Think about constraints when assessing the intersection of politics and the markets
The Google search term “tax implications of Build Back Better” generates nearly 5 billion results. Many of the tax proposals floated in the design and included in multiple drafts of the Build Back Better legislation had little or no chance of passage given the likely opposition from Senators whose support is critical for passage, such as Joe Manchin and Kyrsten Sinema. Investors who understand political constraints and the implications for policy initiatives are more likely to successfully tune out the noise implicit in topics that generate billions of search results.
Spend less time in “echo chambers”
Confirmation bias is the tendency to seek evidence that supports preexisting beliefs, and to interpret information in a way that supports an existing position.
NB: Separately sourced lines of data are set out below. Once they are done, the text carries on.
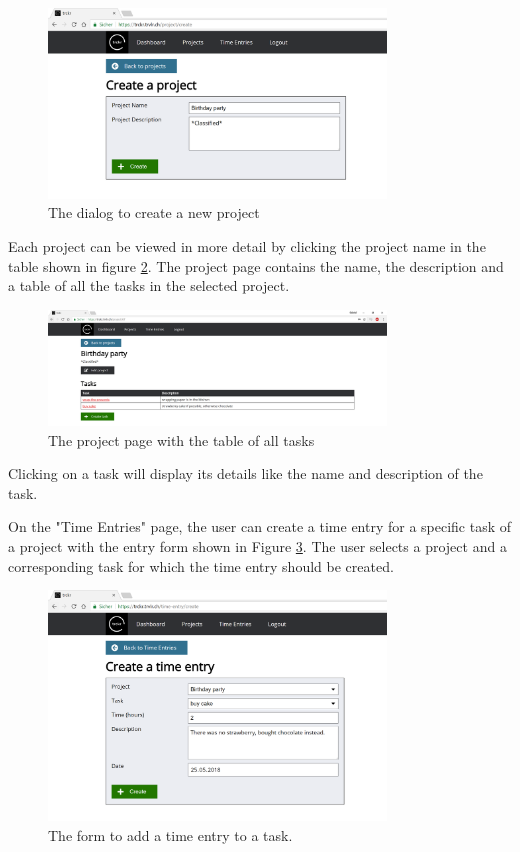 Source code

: \documentclass[bibliography=totoc, listof=totocnumbered]{scrartcl}
\begin{document}
\begin{figure}[h]
	\includegraphics[width=0.8\textwidth]{trckr-create-project}
	\caption{The dialog to create a new project}
	\label{fig:trckr-create-project}
\end{figure}


Each project can be viewed in more detail by clicking the project name in the
table shown in figure \ref{fig:trckr-project-page}. The project page contains
the name, the description and a table of all the tasks in the selected project.

\begin{figure}[h]
    \includegraphics[width=0.8\textwidth]{trckr-project-page}
    \caption{The project page with the table of all tasks}
    \label{fig:trckr-project-page}
\end{figure}

Clicking on a task will display its details like the name and description of
the task.

On the "Time Entries" page, the user can create a time entry for a specific task
of a project with the entry form shown in Figure
\ref{fig:trckr-create-time-entry}. The user selects a project and a corresponding
task for which the time entry should be created.

\begin{figure}[h]
    \includegraphics[width=0.8\textwidth]{trckr-create-time-entry}
    \caption{The form to add a time entry to a task.}
    \label{fig:trckr-create-time-entry}
\end{figure}
\end{document}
The echo chamber that comes from avoiding contrary viewpoints can lead to costly investment mistakes. Seeking contrary points of view is a necessary step in testing an investment point of view, and an important (and perhaps uncomfortable) resolution for 2022.
Take an objective look at your portfolio
The New Year is a logical time to evaluate your current investment holdings. Some recent winners may have benefited from a favorable market environment and may not be able to sustain their success. If recent success isn’t sustainable, it may be time to look for opportunities to upgrade the holding to an investment with superior prospects. The same analysis should be applied to less successful positions. Evaluating whether losing positions are likely to recover is a critical aspect of portfolio management. Oftentimes, recent laggards are tomorrow’s leaders. But some investments that seem cheap today can get a lot cheaper! In an environment in which technology-enabled disruption is ubiquitous, it is important to be vigilant about winning and losing investment holdings.
Ask the right question(s)
Investment discussions in January are dominated by forecasts for the coming year. The most common question is: “What do you expect the market to do this year?” Although the natural impulse is to focus on the one-year outlook, for most investors the focus on a relatively short-term time horizon is counterproductive. Investors should start the year with a budget and investment allocation that takes into consideration known cash needs and an emergency reserve for unexpected cash needs. Beyond those near-term cash needs, the remainder of the portfolio should be invested in alignment with long-term financial and personal goals. The right questions to ask are to integrate investments with financial planning objectives, focusing on long-term objectives while being aware of near-term considerations beyond whether markets will go up, down, or sideways. Realistically, once cash needs are taken care of, most investors have time horizons measured in years if not decades. The unreliable directional “crystal ball” for one-year periods becomes a lot more reliable over longer periods, making planning a more predictable and less stressful exercise. Consequently, perhaps the most important resolution is to think with the long-term in mind and worry less about day-to-day volatility.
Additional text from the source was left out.